7. Termination. This Agreement and all rights and obligations of the parties hereunder shall commence on the date hereof and shall terminate upon the earliest to occur of the following (such time, the “Expiration Date”): (a) the mutual agreement of Parent and Stockholder, (b) the Effective Time, (c) the valid termination of the Merger Agreement pursuant to Article IX thereof, (d) a Company Adverse Recommendation Change has occurred as contemplated by Section 7.2 of the Merger Agreement, or (e) without Stockholder’s prior written consent, any amendment to the Merger Agreement that in any way decreases the amount or changes the form of the Merger Consideration, or (f) the occurrence of the End Date; provided that (i) nothing herein shall relieve any party hereto from liability for any Willful Breach of this Agreement and (ii) Section 4(e), Section 6, and Section 9, hereof shall survive any termination of this Agreement; provided that Section 9(b) and Section 9(l) shall only apply to any provisions that survive termination of this Agreement.

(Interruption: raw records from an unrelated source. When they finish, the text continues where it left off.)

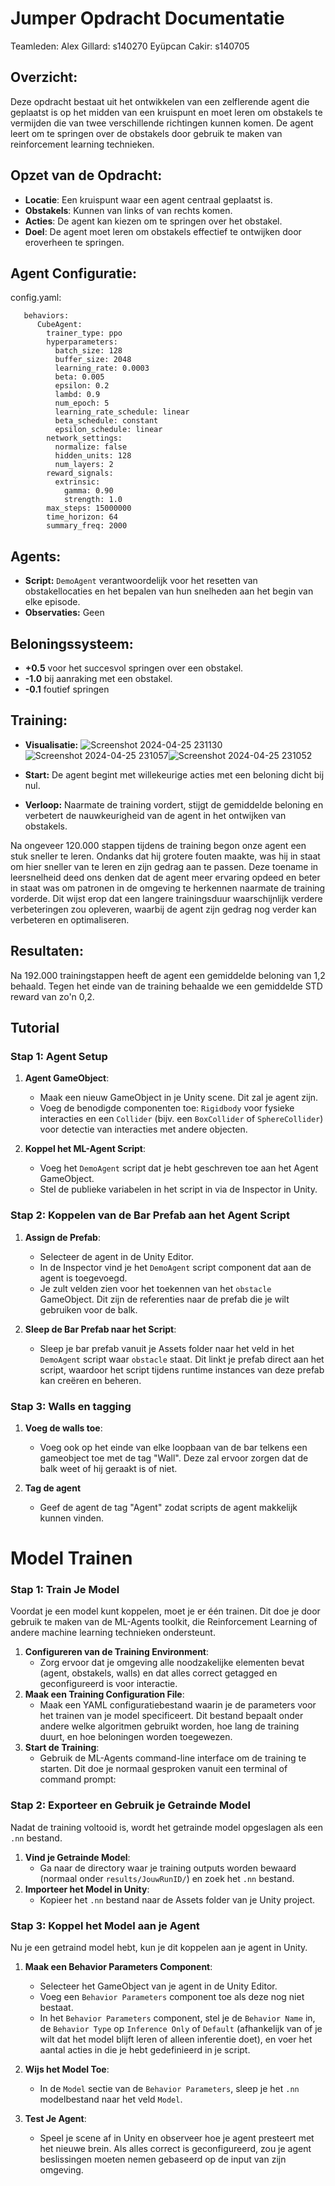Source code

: 
# Jumper Opdracht Documentatie
Teamleden:
Alex Gillard: s140270
Eyüpcan Cakir: s140705
## Overzicht:
Deze opdracht bestaat uit het ontwikkelen van een zelflerende agent die geplaatst is op het midden van een kruispunt en moet leren om obstakels te vermijden die van twee verschillende richtingen kunnen komen. De agent leert om te springen over de obstakels door gebruik te maken van reinforcement learning technieken.

## Opzet van de Opdracht:
* **Locatie**: Een kruispunt waar een agent centraal geplaatst is.
* **Obstakels**: Kunnen van links of van rechts komen.
* **Acties**: De agent kan kiezen om te springen over het obstakel.
* **Doel**: De agent moet leren om obstakels effectief te ontwijken door eroverheen te springen.

## Agent Configuratie:
config.yaml:

       behaviors:
          CubeAgent:
            trainer_type: ppo
            hyperparameters:
              batch_size: 128
              buffer_size: 2048
              learning_rate: 0.0003
              beta: 0.005
              epsilon: 0.2
              lambd: 0.9
              num_epoch: 5
              learning_rate_schedule: linear
              beta_schedule: constant
              epsilon_schedule: linear
            network_settings:
              normalize: false
              hidden_units: 128
              num_layers: 2
            reward_signals:
              extrinsic:
                gamma: 0.90
                strength: 1.0
            max_steps: 15000000
            time_horizon: 64
            summary_freq: 2000

## Agents:

-   **Script:** `DemoAgent` verantwoordelijk voor het resetten van obstakellocaties en het bepalen van hun snelheden aan het begin van elke episode.
-   **Observaties:** Geen

## Beloningssysteem:

- **+0.5** voor het succesvol springen over een obstakel.
- **-1.0** bij aanraking met een obstakel.
- **-0.1** foutief springen

## Training:

-   **Visualisatie:** ![Screenshot 2024-04-25 231130](https://github.com/AP-IT-GH/jumper-assignment-AlexGillard-EyupcanCakir/assets/57497005/eb66647b-30a0-4edd-a3aa-19d6e8925445)
![Screenshot 2024-04-25 231057](https://github.com/AP-IT-GH/jumper-assignment-AlexGillard-EyupcanCakir/assets/57497005/392e3b62-f829-4a99-bca2-a218cf0fa60b)![Screenshot 2024-04-25 231052](https://github.com/AP-IT-GH/jumper-assignment-AlexGillard-EyupcanCakir/assets/57497005/40791a81-f94a-4cf8-b2f6-657661fd636e)


-   **Start:** De agent begint met willekeurige acties met een beloning dicht bij nul.
-   **Verloop:** Naarmate de training vordert, stijgt de gemiddelde beloning en verbetert de nauwkeurigheid van de agent in het ontwijken van obstakels.

Na ongeveer 120.000 stappen tijdens de training begon onze agent een stuk sneller te leren. Ondanks dat hij grotere fouten maakte, was hij in staat om hier sneller van te leren en zijn gedrag aan te passen. Deze toename in leersnelheid deed ons denken dat de agent meer ervaring opdeed en beter in staat was om patronen in de omgeving te herkennen naarmate de training vorderde. Dit wijst erop dat een langere trainingsduur waarschijnlijk verdere verbeteringen zou opleveren, waarbij de agent zijn gedrag nog verder kan verbeteren en optimaliseren.

## Resultaten:

Na 192.000 trainingstappen heeft de agent een gemiddelde beloning van 1,2 behaald. Tegen het einde van de training behaalde we een gemiddelde STD reward van zo'n 0,2.

## Tutorial
### **Stap 1**: Agent Setup

1.  **Agent GameObject**:
    
    -   Maak een nieuw GameObject in je Unity scene. Dit zal je agent zijn.
    -   Voeg de benodigde componenten toe: `Rigidbody` voor fysieke interacties en een `Collider` (bijv. een `BoxCollider` of `SphereCollider`) voor detectie van interacties met andere objecten.
2.  **Koppel het ML-Agent Script**:
    
    -   Voeg het `DemoAgent` script dat je hebt geschreven toe aan het Agent GameObject.
    -   Stel de publieke variabelen in het script in via de Inspector in Unity.


### **Stap 2**: Koppelen van de Bar Prefab aan het Agent Script

1.  **Assign de Prefab**:
    
    -   Selecteer de agent in de Unity Editor.
    -   In de Inspector vind je het `DemoAgent` script component dat aan de agent is toegevoegd.
    -   Je zult velden zien voor het toekennen van het `obstacle` GameObject. Dit zijn de referenties naar de prefab die je wilt gebruiken voor de balk.
2.  **Sleep de Bar Prefab naar het Script**:
    
    -   Sleep je bar prefab vanuit je Assets folder naar het veld in het `DemoAgent` script waar `obstacle` staat. Dit linkt je prefab direct aan het script, waardoor het script tijdens runtime instances van deze prefab kan creëren en beheren.
### **Stap 3**: Walls en tagging
1.  **Voeg de walls toe**:
    
    -   Voeg ook op het einde van elke loopbaan van de bar telkens een gameobject toe met de tag "Wall". Deze zal ervoor zorgen dat de balk weet of hij geraakt is of niet.
 2. **Tag de agent**
	-   Geef de agent de tag "Agent" zodat scripts de agent makkelijk kunnen vinden.

# Model Trainen
### Stap 1: Train Je Model

Voordat je een model kunt koppelen, moet je er één trainen. Dit doe je door gebruik te maken van de ML-Agents toolkit, die Reinforcement Learning of andere machine learning technieken ondersteunt.

1.  **Configureren van de Training Environment**:
    -   Zorg ervoor dat je omgeving alle noodzakelijke elementen bevat (agent, obstakels, walls) en dat alles correct getagged en geconfigureerd is voor interactie.
2.  **Maak een Training Configuration File**:
    -   Maak een YAML configuratiebestand waarin je de parameters voor het trainen van je model specificeert. Dit bestand bepaalt onder andere welke algoritmen gebruikt worden, hoe lang de training duurt, en hoe beloningen worden toegewezen.
3.  **Start de Training**:
    -   Gebruik de ML-Agents command-line interface om de training te starten. Dit doe je normaal gesproken vanuit een terminal of command prompt:

### **Stap 2**: Exporteer en Gebruik je Getrainde Model

Nadat de training voltooid is, wordt het getrainde model opgeslagen als een `.nn` bestand.

1.  **Vind je Getrainde Model**:
    -   Ga naar de directory waar je training outputs worden bewaard (normaal onder `results/JouwRunID/`) en zoek het `.nn` bestand.
2.  **Importeer het Model in Unity**:
    -   Kopieer het `.nn` bestand naar de Assets folder van je Unity project.

### **Stap 3**: Koppel het Model aan je Agent

Nu je een getraind model hebt, kun je dit koppelen aan je agent in Unity.

1.  **Maak een Behavior Parameters Component**:
    
    -   Selecteer het GameObject van je agent in de Unity Editor.
    -   Voeg een `Behavior Parameters` component toe als deze nog niet bestaat.
    -   In het `Behavior Parameters` component, stel je de `Behavior Name` in, de `Behavior Type` op `Inference Only` of `Default` (afhankelijk van of je wilt dat het model blijft leren of alleen inferentie doet), en voer het aantal acties in die je hebt gedefinieerd in je script.
2.  **Wijs het Model Toe**:
    
    -   In de `Model` sectie van de `Behavior Parameters`, sleep je het `.nn` modelbestand naar het veld `Model`.
3.  **Test Je Agent**:
    
    -   Speel je scene af in Unity en observeer hoe je agent presteert met het nieuwe brein. Als alles correct is geconfigureerd, zou je agent beslissingen moeten nemen gebaseerd op de input van zijn omgeving.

8. No Limitation. Nothing in this Agreement shall be construed to prohibit Stockholder or any of Stockholder’s Representatives who is an officer or member of the Company Board from taking any action (or failing to take any action) solely in his or her capacity as an officer or member of the Company Board (or any committee thereof) or from taking any action with respect to any Company Acquisition Proposal as an officer or member of the Company Board (or any committee thereof).
9. Miscellaneous.
(a) Entire Agreement. This Agreement (together with Schedule I) constitutes the entire agreement and supersedes all prior and contemporaneous agreements and understandings, both written and oral, among or between any of the parties hereto with respect to the subject matter hereof.

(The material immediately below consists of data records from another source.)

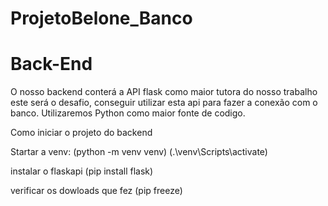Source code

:# ProjetoBelone_Banco
# Back-End

O nosso backend conterá a API flask como maior tutora do nosso trabalho
este será o desafio, conseguir utilizar esta api para fazer a conexão com o banco.
Utilizaremos Python como maior fonte de codigo.

Como iniciar o projeto do backend

Startar a venv: (python -m venv venv)
                (.\venv\Scripts\activate)

instalar o flaskapi (pip install flask)

verificar os dowloads que fez (pip freeze)

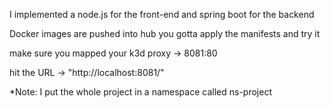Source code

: I implemented a node.js for the front-end and spring boot for the backend

Docker images are pushed into hub you gotta apply the manifests and try it 

make sure you mapped your k3d proxy -> 8081:80 

hit the URL -> "http://localhost:8081/"

*Note: I put the whole project in a namespace called ns-project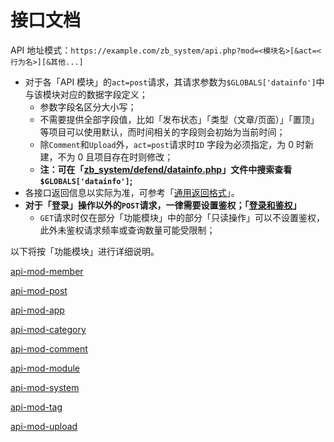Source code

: # 接口文档

API 地址模式：`https://example.com/zb_system/api.php?mod=<模块名>[&act=<行为名>][&其他...]`

- 对于各「API 模块」的`act=post`请求，其请求参数为`$GLOBALS['datainfo']`中与该模块对应的数据字段定义；
  - 参数字段名区分大小写；
  - 不需要提供全部字段值，比如「发布状态」「类型（文章/页面）」「置顶」等项目可以使用默认，而时间相关的字段则会初始为当前时间；
  - 除`Comment`和`Upload`外，`act=post`请求时`ID` 字段为必须指定，为 0 时新建，不为 0 且项目存在时则修改；
  - **注：可在「[zb_system/defend/datainfo.php](https://github1s.com/zblogcn/zblogphp/blob/HEAD/zb_system/defend/datainfo.php "datainfo.php")」文件中搜索查看`$GLOBALS['datainfo']`;**
- 各接口返回信息以实际为准，可参考「[通用返回格式](books/api-05-design?id=通用返回格式 "通用返回格式")」。
- **对于「登录」操作以外的`POST`请求，一律需要设置鉴权；「[登录和鉴权](books/api-05-design?id=权限认证 "登录和鉴权")」**
  - `GET`请求时仅在部分「功能模块」中的部分「只读操作」可以不设置鉴权，此外未鉴权请求频率或查询数量可能受限制；

以下将按「功能模块」进行详细说明。

[api-mod-member](api-10-mods/api-mod-member.md ':include')

[api-mod-post](api-10-mods/api-mod-post.md ':include')

[api-mod-app](api-10-mods/api-mod-app.md ':include')

[api-mod-category](api-10-mods/api-mod-category.md ':include')

[api-mod-comment](api-10-mods/api-mod-comment.md ':include')

[api-mod-module](api-10-mods/api-mod-module.md ':include')

[api-mod-system](api-10-mods/api-mod-system.md ':include')

[api-mod-tag](api-10-mods/api-mod-tag.md ':include')

[api-mod-upload](api-10-mods/api-mod-upload.md ':include')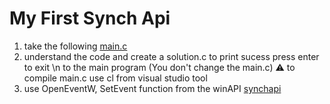 # My First Synch Api

1) take the following [main.c](https://github.com/Free-MD-University/my_fist_synchapi_use)
2) understand the code and create a solution.c to print sucess press enter to exit \n to the main program (You don't change the main.c)
:warning: to compile main.c use cl from visual studio tool 
3) use OpenEventW, SetEvent function from the winAPI [synchapi](https://learn.microsoft.com/en-us/windows/win32/api/synchapi)
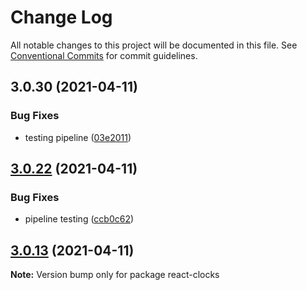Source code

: # Change Log

All notable changes to this project will be documented in this file.
See [Conventional Commits](https://conventionalcommits.org) for commit guidelines.

## 3.0.30 (2021-04-11)

### Bug Fixes

- testing pipeline ([03e2011](https://github.com/appsparkler/my-storybooks/commit/03e2011ff209ade4e9d902a9ce9cb52e0786f82d))

## [3.0.22](https://github.com/appsparkler/my-storybooks/compare/v3.0.21...v3.0.22) (2021-04-11)

### Bug Fixes

- pipeline testing ([ccb0c62](https://github.com/appsparkler/my-storybooks/commit/ccb0c62e509f73caad3292011cd4e8584f4004ba))

## [3.0.13](https://github.com/appsparkler/my-storybooks/compare/v3.0.12...v3.0.13) (2021-04-11)

**Note:** Version bump only for package react-clocks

(b) Reasonable Efforts. At the other party’s reasonable request and without further consideration, each party hereto shall use reasonable best efforts to take all such further lawful action as may be reasonably required or necessary to comply with its obligations hereunder.

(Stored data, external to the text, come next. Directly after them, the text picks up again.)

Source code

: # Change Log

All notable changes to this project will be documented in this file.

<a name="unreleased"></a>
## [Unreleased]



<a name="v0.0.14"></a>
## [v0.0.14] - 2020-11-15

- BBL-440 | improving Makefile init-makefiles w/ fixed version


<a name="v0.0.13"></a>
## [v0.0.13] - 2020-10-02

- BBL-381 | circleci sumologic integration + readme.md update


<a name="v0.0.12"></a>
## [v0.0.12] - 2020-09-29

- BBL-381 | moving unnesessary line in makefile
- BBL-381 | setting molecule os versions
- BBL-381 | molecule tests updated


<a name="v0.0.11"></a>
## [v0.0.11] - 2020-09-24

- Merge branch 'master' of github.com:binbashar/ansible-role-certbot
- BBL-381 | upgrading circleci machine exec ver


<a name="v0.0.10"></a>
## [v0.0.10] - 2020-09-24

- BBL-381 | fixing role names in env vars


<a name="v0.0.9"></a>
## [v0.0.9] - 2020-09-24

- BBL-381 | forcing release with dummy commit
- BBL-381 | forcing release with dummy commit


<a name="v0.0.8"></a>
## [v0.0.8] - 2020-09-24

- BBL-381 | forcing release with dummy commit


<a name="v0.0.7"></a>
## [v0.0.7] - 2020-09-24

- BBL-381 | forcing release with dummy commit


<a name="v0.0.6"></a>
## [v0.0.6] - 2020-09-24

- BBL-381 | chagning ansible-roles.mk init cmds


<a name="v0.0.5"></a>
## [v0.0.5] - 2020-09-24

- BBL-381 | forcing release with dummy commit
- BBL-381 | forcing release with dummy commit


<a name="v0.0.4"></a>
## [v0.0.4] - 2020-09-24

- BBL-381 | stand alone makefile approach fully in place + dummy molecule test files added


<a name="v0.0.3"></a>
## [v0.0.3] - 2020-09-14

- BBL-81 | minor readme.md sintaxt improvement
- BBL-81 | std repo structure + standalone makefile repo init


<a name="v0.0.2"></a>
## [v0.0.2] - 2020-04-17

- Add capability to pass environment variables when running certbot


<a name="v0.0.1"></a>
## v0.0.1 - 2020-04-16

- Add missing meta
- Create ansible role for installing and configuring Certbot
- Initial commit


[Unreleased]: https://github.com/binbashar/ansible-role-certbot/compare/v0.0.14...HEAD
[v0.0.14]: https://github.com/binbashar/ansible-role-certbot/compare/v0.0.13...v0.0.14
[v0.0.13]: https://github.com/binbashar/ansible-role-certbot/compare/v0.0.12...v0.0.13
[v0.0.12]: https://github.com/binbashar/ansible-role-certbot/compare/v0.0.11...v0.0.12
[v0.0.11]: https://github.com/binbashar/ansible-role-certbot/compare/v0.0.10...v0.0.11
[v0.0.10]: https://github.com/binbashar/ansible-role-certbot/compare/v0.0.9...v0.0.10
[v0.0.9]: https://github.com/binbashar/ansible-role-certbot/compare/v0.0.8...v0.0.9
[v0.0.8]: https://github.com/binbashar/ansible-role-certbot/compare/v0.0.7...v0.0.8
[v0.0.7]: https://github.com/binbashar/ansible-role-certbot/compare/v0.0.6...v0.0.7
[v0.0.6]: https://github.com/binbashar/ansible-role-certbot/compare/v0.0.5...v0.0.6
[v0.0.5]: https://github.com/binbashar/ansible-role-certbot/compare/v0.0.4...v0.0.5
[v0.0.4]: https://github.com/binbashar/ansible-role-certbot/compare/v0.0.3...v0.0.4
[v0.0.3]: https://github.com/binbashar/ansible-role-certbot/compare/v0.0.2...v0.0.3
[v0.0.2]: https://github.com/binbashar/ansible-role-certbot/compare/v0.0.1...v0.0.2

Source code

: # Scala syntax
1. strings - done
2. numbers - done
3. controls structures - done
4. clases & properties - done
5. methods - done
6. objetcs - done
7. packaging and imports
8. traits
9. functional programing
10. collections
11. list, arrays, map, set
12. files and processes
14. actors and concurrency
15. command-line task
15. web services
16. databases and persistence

(c) No Assignment. This Agreement shall be binding upon, and shall be enforceable by and inure to the benefit of, the parties hereto and their respective successors and permitted assigns. Except in connection with an Exempt Transfer, this Agreement shall not be assignable by any party, in whole or in part, by operation of law or otherwise, without the express prior written consent of the other parties hereto. Any attempted assignment in violation of the terms of this Section 8(c) shall be null and void ab initio.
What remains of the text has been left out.